Stored data
******
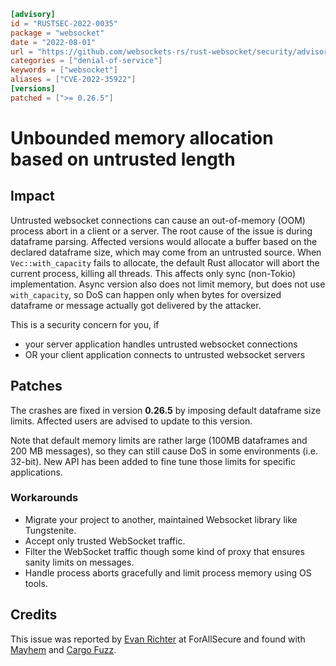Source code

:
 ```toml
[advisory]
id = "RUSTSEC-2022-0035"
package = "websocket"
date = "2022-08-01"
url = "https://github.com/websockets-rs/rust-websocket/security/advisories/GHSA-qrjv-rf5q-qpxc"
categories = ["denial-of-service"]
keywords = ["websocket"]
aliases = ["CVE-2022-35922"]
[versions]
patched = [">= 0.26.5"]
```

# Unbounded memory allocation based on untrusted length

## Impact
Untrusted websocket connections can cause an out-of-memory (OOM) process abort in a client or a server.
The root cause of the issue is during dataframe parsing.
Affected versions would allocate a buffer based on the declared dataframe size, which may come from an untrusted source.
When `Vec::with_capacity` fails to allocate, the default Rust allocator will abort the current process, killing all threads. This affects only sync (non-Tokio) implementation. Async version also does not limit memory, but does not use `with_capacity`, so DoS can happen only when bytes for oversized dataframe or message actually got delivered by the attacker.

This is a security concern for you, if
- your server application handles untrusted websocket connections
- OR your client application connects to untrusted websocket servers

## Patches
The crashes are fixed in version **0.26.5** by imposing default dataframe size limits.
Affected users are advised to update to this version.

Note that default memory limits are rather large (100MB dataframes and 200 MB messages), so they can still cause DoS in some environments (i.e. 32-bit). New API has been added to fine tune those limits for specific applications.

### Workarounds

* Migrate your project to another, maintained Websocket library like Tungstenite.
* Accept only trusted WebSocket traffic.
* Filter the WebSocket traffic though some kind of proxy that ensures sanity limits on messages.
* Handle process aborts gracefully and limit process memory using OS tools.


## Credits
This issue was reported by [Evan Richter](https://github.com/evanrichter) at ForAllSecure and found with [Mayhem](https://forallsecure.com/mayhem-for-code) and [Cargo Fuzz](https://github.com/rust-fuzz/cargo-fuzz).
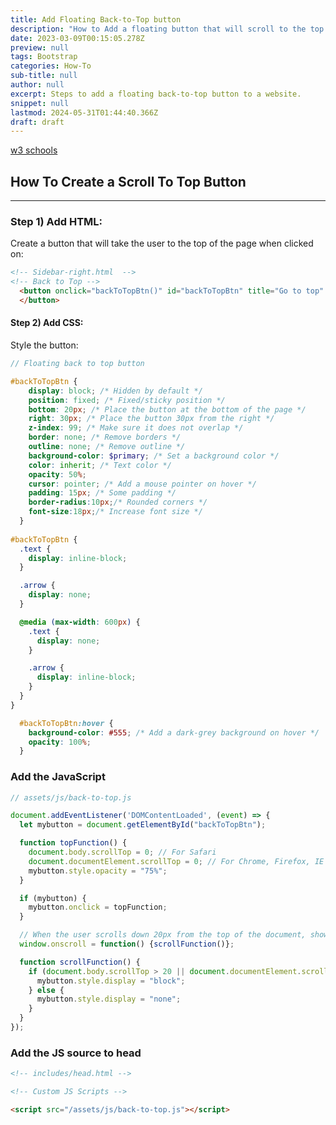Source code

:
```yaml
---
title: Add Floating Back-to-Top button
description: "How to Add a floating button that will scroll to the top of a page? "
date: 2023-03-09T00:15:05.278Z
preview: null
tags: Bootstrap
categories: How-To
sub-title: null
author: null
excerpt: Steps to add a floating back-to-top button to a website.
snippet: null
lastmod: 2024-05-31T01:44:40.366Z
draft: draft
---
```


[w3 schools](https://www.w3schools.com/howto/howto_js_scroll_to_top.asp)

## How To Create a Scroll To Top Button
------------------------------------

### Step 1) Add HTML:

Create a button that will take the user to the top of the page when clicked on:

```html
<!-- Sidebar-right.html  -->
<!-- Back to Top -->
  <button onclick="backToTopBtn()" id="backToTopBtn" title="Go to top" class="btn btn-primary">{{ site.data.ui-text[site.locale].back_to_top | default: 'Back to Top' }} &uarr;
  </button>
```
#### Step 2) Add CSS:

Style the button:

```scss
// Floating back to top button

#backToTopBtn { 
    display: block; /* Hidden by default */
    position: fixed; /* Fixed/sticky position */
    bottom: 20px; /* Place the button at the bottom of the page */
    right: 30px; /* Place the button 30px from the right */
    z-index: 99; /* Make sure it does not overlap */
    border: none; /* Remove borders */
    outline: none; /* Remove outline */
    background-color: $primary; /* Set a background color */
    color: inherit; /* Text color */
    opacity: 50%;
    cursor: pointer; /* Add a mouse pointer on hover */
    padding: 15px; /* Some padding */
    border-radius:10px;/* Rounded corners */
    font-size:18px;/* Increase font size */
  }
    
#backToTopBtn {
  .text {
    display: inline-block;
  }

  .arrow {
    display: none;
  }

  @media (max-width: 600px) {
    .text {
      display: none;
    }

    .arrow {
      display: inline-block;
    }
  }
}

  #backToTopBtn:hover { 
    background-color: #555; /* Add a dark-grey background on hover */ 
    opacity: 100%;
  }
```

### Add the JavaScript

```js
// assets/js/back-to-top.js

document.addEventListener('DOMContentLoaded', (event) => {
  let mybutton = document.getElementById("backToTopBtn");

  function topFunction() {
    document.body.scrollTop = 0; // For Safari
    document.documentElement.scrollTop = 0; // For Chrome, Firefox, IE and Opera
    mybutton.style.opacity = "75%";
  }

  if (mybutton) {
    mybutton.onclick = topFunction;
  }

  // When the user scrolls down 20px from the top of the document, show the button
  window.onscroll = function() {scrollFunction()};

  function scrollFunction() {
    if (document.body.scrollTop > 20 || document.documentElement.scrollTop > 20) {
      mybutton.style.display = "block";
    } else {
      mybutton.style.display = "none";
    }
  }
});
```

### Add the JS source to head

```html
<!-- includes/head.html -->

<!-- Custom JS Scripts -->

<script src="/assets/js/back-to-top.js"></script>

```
******
| Problem to solve |
Could you print the data exactly as it appears and keep the pictures out?

| Response area |
Source code

:
 ```toml
[advisory]
id = "RUSTSEC-2022-0035"
package = "websocket"
date = "2022-08-01"
url = "https://github.com/websockets-rs/rust-websocket/security/advisories/GHSA-qrjv-rf5q-qpxc"
categories = ["denial-of-service"]
keywords = ["websocket"]
aliases = ["CVE-2022-35922"]
[versions]
patched = [">= 0.26.5"]
```

# Unbounded memory allocation based on untrusted length

## Impact
Untrusted websocket connections can cause an out-of-memory (OOM) process abort in a client or a server.
The root cause of the issue is during dataframe parsing.
Affected versions would allocate a buffer based on the declared dataframe size, which may come from an untrusted source.
When `Vec::with_capacity` fails to allocate, the default Rust allocator will abort the current process, killing all threads. This affects only sync (non-Tokio) implementation. Async version also does not limit memory, but does not use `with_capacity`, so DoS can happen only when bytes for oversized dataframe or message actually got delivered by the attacker.

This is a security concern for you, if
- your server application handles untrusted websocket connections
- OR your client application connects to untrusted websocket servers

## Patches
The crashes are fixed in version **0.26.5** by imposing default dataframe size limits.
Affected users are advised to update to this version.

Note that default memory limits are rather large (100MB dataframes and 200 MB messages), so they can still cause DoS in some environments (i.e. 32-bit). New API has been added to fine tune those limits for specific applications.

### Workarounds

* Migrate your project to another, maintained Websocket library like Tungstenite.
* Accept only trusted WebSocket traffic.
* Filter the WebSocket traffic though some kind of proxy that ensures sanity limits on messages.
* Handle process aborts gracefully and limit process memory using OS tools.


## Credits
This issue was reported by [Evan Richter](https://github.com/evanrichter) at ForAllSecure and found with [Mayhem](https://forallsecure.com/mayhem-for-code) and [Cargo Fuzz](https://github.com/rust-fuzz/cargo-fuzz).
Source code

:
```yaml
---
title: Add Floating Back-to-Top button
description: "How to Add a floating button that will scroll to the top of a page? "
date: 2023-03-09T00:15:05.278Z
preview: null
tags: Bootstrap
categories: How-To
sub-title: null
author: null
excerpt: Steps to add a floating back-to-top button to a website.
snippet: null
lastmod: 2024-05-31T01:44:40.366Z
draft: draft
---
```


[w3 schools](https://www.w3schools.com/howto/howto_js_scroll_to_top.asp)

## How To Create a Scroll To Top Button
------------------------------------

### Step 1) Add HTML:

Create a button that will take the user to the top of the page when clicked on:

```html
<!-- Sidebar-right.html  -->
<!-- Back to Top -->
  <button onclick="backToTopBtn()" id="backToTopBtn" title="Go to top" class="btn btn-primary">{{ site.data.ui-text[site.locale].back_to_top | default: 'Back to Top' }} &uarr;
  </button>
```
#### Step 2) Add CSS:

Style the button:

```scss
// Floating back to top button

#backToTopBtn { 
    display: block; /* Hidden by default */
    position: fixed; /* Fixed/sticky position */
    bottom: 20px; /* Place the button at the bottom of the page */
    right: 30px; /* Place the button 30px from the right */
    z-index: 99; /* Make sure it does not overlap */
    border: none; /* Remove borders */
    outline: none; /* Remove outline */
    background-color: $primary; /* Set a background color */
    color: inherit; /* Text color */
    opacity: 50%;
    cursor: pointer; /* Add a mouse pointer on hover */
    padding: 15px; /* Some padding */
    border-radius:10px;/* Rounded corners */
    font-size:18px;/* Increase font size */
  }
    
#backToTopBtn {
  .text {
    display: inline-block;
  }

  .arrow {
    display: none;
  }

  @media (max-width: 600px) {
    .text {
      display: none;
    }

    .arrow {
      display: inline-block;
    }
  }
}

  #backToTopBtn:hover { 
    background-color: #555; /* Add a dark-grey background on hover */ 
    opacity: 100%;
  }
```

### Add the JavaScript

```js
// assets/js/back-to-top.js

document.addEventListener('DOMContentLoaded', (event) => {
  let mybutton = document.getElementById("backToTopBtn");

  function topFunction() {
    document.body.scrollTop = 0; // For Safari
    document.documentElement.scrollTop = 0; // For Chrome, Firefox, IE and Opera
    mybutton.style.opacity = "75%";
  }

  if (mybutton) {
    mybutton.onclick = topFunction;
  }

  // When the user scrolls down 20px from the top of the document, show the button
  window.onscroll = function() {scrollFunction()};

  function scrollFunction() {
    if (document.body.scrollTop > 20 || document.documentElement.scrollTop > 20) {
      mybutton.style.display = "block";
    } else {
      mybutton.style.display = "none";
    }
  }
});
```

### Add the JS source to head

```html
<!-- includes/head.html -->

<!-- Custom JS Scripts -->

<script src="/assets/js/back-to-top.js"></script>

```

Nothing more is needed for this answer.